Unger's career blessed with a shakey start
March 11, 2003
Tracking earthquake motion with a seismograph
Perhaps the most emblematic device in geophysics, the seismograph records the intensity and duration of earthquakes and other earth tremors. Most seismographs employ suspended weights that, when the earth shakes, scarcely move due to their inertia. But those slight movements are transmitted to a marker that leaves a record on paper drawn across a drum. The result is the classic analog signature of an earthquake. Modern seismographs are more compact, capture data digitally and, typically, are networked for real-time data transfer. In the future, seismographs may consist of a single computer chip plugged into an ethernet. The seismograph pictured here is a custom-built portable model UW-Madison seismologists used to record seismic activity in remote places.
Tracking plate motion and fault slip with global positioning
GPS technology uses radio signals from satellites to mark positions on the Earth's surface with great accuracy. State-of-the-art GPS equipment is capable of fixing the latitude, longitude and height of any spot on the planet to within 5 millimeters (0.2 inch), after 24 hours of measurements. Repeat GPS measurements at a site for months or years allow geoscientists to measure plate motion, and to study faults and earthquake hazards. Here, a UW-Madison GPS antenna is at work in Mexico with Volcan Fuego de Colima as a backdrop.
Story photos:
Bill Unger (first story photo, right), research program manager for the department of geology and geophysics, years ago prepares to ignite 800 pounds of explosives from a boat in the Pacific Ocean off the coast of Buenaventura, Columbia, as part of seismology research. Photo courtesy of Bill Unger, Department of Geology and Geophysics
Chuck DeMets (second story photo, right), professor of geology and geophysics, and Bill Unger, research program manager in the Department of Geology and Geophysics, discuss DeMets' recent site-finding trip to Mexico. DeMets holds a GPS antenna and spike mount. Photo: Michael Forster Rothbart
The faded black-and-white snapshot of a scruffy-haired young man could have come from any family photo album.

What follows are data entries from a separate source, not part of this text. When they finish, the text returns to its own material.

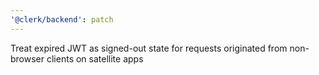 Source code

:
 ```yaml
---
'@clerk/backend': patch
---
```


Treat expired JWT as signed-out state for requests originated from non-browser clients on satellite apps
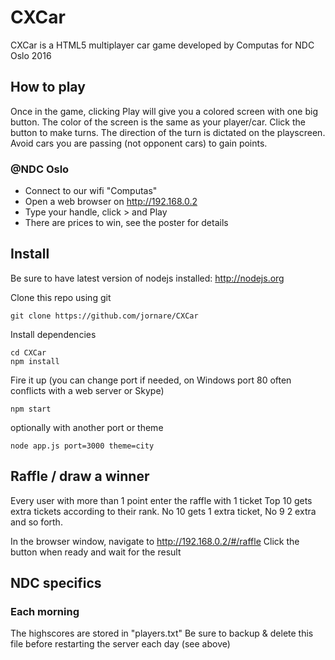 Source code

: # CXCar

CXCar is a HTML5 multiplayer car game developed by Computas for NDC Oslo 2016

## How to play
Once in the game, clicking Play will give you a colored screen with one big button.
The color of the screen is the same as your player/car.
Click the button to make turns. The direction of the turn is dictated on the playscreen.
Avoid cars you are passing (not opponent cars) to gain points.
### @NDC Oslo
- Connect to our wifi "Computas"
- Open a web browser on http://192.168.0.2
- Type your handle, click &gt; and Play
- There are prices to win, see the poster for details

## Install

Be sure to have latest version of nodejs installed: http://nodejs.org

Clone this repo using git
```
git clone https://github.com/jornare/CXCar
```
Install dependencies
```
cd CXCar
npm install
```
Fire it up (you can change port if needed, on Windows port 80 often conflicts with a web server or Skype)
```
npm start
```
optionally with another port or theme
```
node app.js port=3000 theme=city
```

## Raffle / draw a winner
Every user with more than 1 point enter the raffle with 1 ticket
Top 10 gets extra tickets according to their rank. No 10 gets 1 extra ticket, No 9 2 extra and so forth.

In the browser window, navigate to http://192.168.0.2/#/raffle
Click the button when ready and wait for the result

## NDC specifics
### Each morning
The highscores are stored in "players.txt"
Be sure to backup & delete this file before restarting the server each day (see above) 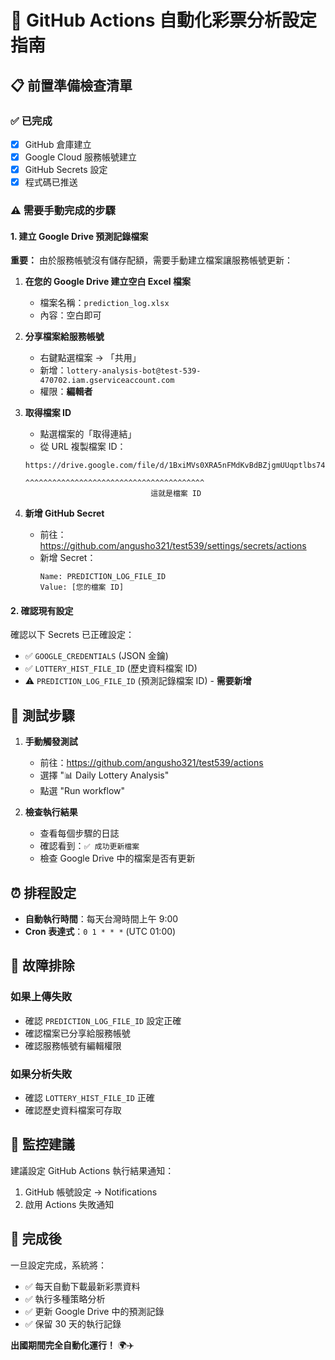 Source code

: # 🚀 GitHub Actions 自動化彩票分析設定指南

## 📋 前置準備檢查清單

### ✅ 已完成
- [x] GitHub 倉庫建立
- [x] Google Cloud 服務帳號建立
- [x] GitHub Secrets 設定
- [x] 程式碼已推送

### ⚠️ 需要手動完成的步驟

#### 1. 建立 Google Drive 預測記錄檔案

**重要：** 由於服務帳號沒有儲存配額，需要手動建立檔案讓服務帳號更新：

1. **在您的 Google Drive 建立空白 Excel 檔案**
   - 檔案名稱：`prediction_log.xlsx`
   - 內容：空白即可

2. **分享檔案給服務帳號**
   - 右鍵點選檔案 → 「共用」
   - 新增：`lottery-analysis-bot@test-539-470702.iam.gserviceaccount.com`
   - 權限：**編輯者**

3. **取得檔案 ID**
   - 點選檔案的「取得連結」
   - 從 URL 複製檔案 ID：
   ```
   https://drive.google.com/file/d/1BxiMVs0XRA5nFMdKvBdBZjgmUUqptlbs74mHxYjY/view
                               ^^^^^^^^^^^^^^^^^^^^^^^^^^^^^^^^^^^^^^^^
                               這就是檔案 ID
   ```

4. **新增 GitHub Secret**
   - 前往：https://github.com/angusho321/test539/settings/secrets/actions
   - 新增 Secret：
     ```
     Name: PREDICTION_LOG_FILE_ID
     Value: [您的檔案 ID]
     ```

#### 2. 確認現有設定

確認以下 Secrets 已正確設定：
- ✅ `GOOGLE_CREDENTIALS` (JSON 金鑰)
- ✅ `LOTTERY_HIST_FILE_ID` (歷史資料檔案 ID)
- ⚠️ `PREDICTION_LOG_FILE_ID` (預測記錄檔案 ID) - **需要新增**

## 🧪 測試步驟

1. **手動觸發測試**
   - 前往：https://github.com/angusho321/test539/actions
   - 選擇 "📊 Daily Lottery Analysis"
   - 點選 "Run workflow"

2. **檢查執行結果**
   - 查看每個步驟的日誌
   - 確認看到：`✅ 成功更新檔案`
   - 檢查 Google Drive 中的檔案是否有更新

## ⏰ 排程設定

- **自動執行時間**：每天台灣時間上午 9:00
- **Cron 表達式**：`0 1 * * *` (UTC 01:00)

## 🔧 故障排除

### 如果上傳失敗
- 確認 `PREDICTION_LOG_FILE_ID` 設定正確
- 確認檔案已分享給服務帳號
- 確認服務帳號有編輯權限

### 如果分析失敗
- 確認 `LOTTERY_HIST_FILE_ID` 正確
- 確認歷史資料檔案可存取

## 📱 監控建議

建議設定 GitHub Actions 執行結果通知：
1. GitHub 帳號設定 → Notifications
2. 啟用 Actions 失敗通知

## 🎯 完成後

一旦設定完成，系統將：
- ✅ 每天自動下載最新彩票資料
- ✅ 執行多種策略分析
- ✅ 更新 Google Drive 中的預測記錄
- ✅ 保留 30 天的執行記錄

**出國期間完全自動化運行！** 🌍✈️
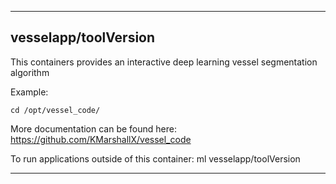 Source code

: 
----------------------------------
## vesselapp/toolVersion ##
This containers provides an interactive deep learning vessel segmentation algorithm 

Example:
```
cd /opt/vessel_code/

```

More documentation can be found here: https://github.com/KMarshallX/vessel_code

To run applications outside of this container: ml vesselapp/toolVersion

----------------------------------
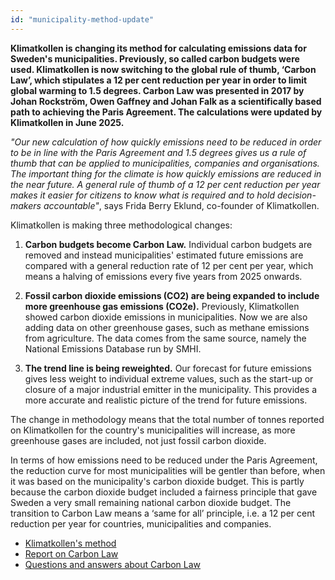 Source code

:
 ```yaml
---
id: "municipality-method-update"
---
```

                       
**Klimatkollen is changing its method for calculating emissions data for Sweden's municipalities. Previously, so called carbon budgets were used. Klimatkollen is now switching to the global rule of thumb, ‘Carbon Law’, which stipulates a 12 per cent reduction per year in order to limit global warming to 1.5 degrees. Carbon Law was presented in 2017 by Johan Rockström, Owen Gaffney and Johan Falk as a scientifically based path to achieving the Paris Agreement. The calculations were updated by Klimatkollen in June 2025.**  

*"Our new calculation of how quickly emissions need to be reduced in order to be in line with the Paris Agreement and 1.5 degrees gives us a rule of thumb that can be applied to municipalities, companies and organisations. The important thing for the climate is how quickly emissions are reduced in the near future. A general rule of thumb of a 12 per cent reduction per year makes it easier for citizens to know what is required and to hold decision-makers accountable"*, says Frida Berry Eklund, co-founder of Klimatkollen. 

Klimatkollen is making three methodological changes:

1. **Carbon budgets become Carbon Law.** Individual carbon budgets are removed and instead municipalities' estimated future emissions are compared with a general reduction rate of 12 per cent per year, which means a halving of emissions every five years from 2025 onwards.

2. **Fossil carbon dioxide emissions (CO2) are being expanded to include more greenhouse gas emissions (CO2e).** Previously, Klimatkollen showed carbon dioxide emissions in municipalities. Now we are also adding data on other greenhouse gases, such as methane emissions from agriculture. The data comes from the same source, namely the National Emissions Database run by SMHI.

3. **The trend line is being reweighted.** Our forecast for future emissions gives less weight to individual extreme values, such as the start-up or closure of a major industrial emitter in the municipality. This provides a more accurate and realistic picture of the trend for future emissions.

The change in methodology means that the total number of tonnes reported on Klimatkollen for the country's municipalities will increase, as more greenhouse gases are included, not just fossil carbon dioxide.

In terms of how emissions need to be reduced under the Paris Agreement, the reduction curve for most municipalities will be gentler than before, when it was based on the municipality's carbon dioxide budget. This is partly because the carbon dioxide budget included a fairness principle that gave Sweden a very small remaining national carbon dioxide budget. The transition to Carbon Law means a ‘same for all’ principle, i.e. a 12 per cent reduction per year for countries, municipalities and companies.
- [Klimatkollen's method](en/methodology?view=municipalityDataOverview)
- [Report on Carbon Law](/reports/2025-06-19_ApplyingCarbonLawFrom2025.pdf)
- [Questions and answers about Carbon Law](en/insights/carbon-law-from-2025)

The image shows the man nosing up to a set of 55-gallon drums lashed tightly together, perhaps a backyard project or the makings of a homemade raft soon to be launched on a northern-Wisconsin lake.
But in fact, the man in the picture was preparing to light the fuse on an 800-pound bomb that years ago was tipped over the stern of a rickety boat in some distant corner of the world and detonated below the surface.
The resulting explosion sent a powerful shock wave downward through the earth. This created a seismic signal that, captured by a network of portable seismographs, painted a picture of the earth's deep, hidden structures.
This vintage photograph shows an early "shot" in the long career of Bill Unger, a research program manager in the UW-Madison Department of Geology and Geophysics. Beneath that pedestrian title is a career that spans four decades and all the world's continents. With exotic stops and unusual work on the itinerary, Unger's work has had an Indiana Jones-like quality.
His career has taken him to the Ross Ice Shelf in Antarctica, to Kenya's Great Rift Valley and to Siberia's Lake Baikal. A couple times a year, a few weeks at a time, Unger would work the logistical magic that permits science to happen in unusual places
In the old days, caravans of as many as 10 trucks, organized by Unger and his faculty partners, would weave across African or South American landscapes, hauling tons of equipment for vital experiments.
His faculty partners — the late, legendary seismologist Robert Meyer and internationally renowned glaciologist Charles Bentley — included their staffs in all aspects of a study, from setting off explosions or "shots," to building equipment, to analyzing data, to cleaning up the department garage. Unger's name even appears on a few scientific papers.
Unger also no longer does "shots." Technology and environmental laws, not to mention concerns about transporting explosive materials over international borders, have overtaken the practice of seismologists creating their own shock waves. Instead of setting up a portable seismograph and camouflaging it to keep it safe from thieves in the bush, Unger now installs simple steel pins in the ground along a fault, noting their precise locations so, in a year, he can return and develop information about the waltz of tectonic plates.
In the geology department, Unger is known not only for his skill, versatility and dedication to the work at hand, but for the karma he brings to a project.
"We're starting to call him earthquake man," says Charles DeMets, a faculty member who, with Unger, rode out a whopper of an earthquake in Mexico in January. The earthquake was Unger's second firsthand experience with a sizable seismic event, unusual for anyone who spends the bulk of his time in a geologically stable place like Wisconsin.
"I like the challenge of setting up equipment and getting it operating," says Unger. "The other challenge is getting along in a different culture."
For his UW-Madison geoscientist colleagues, these challenges will have to be met some day without the calming and steady influence of a man who's made difficult fieldwork look like a breezy adventure. They can only hope Unger leaves his seismic karma behind.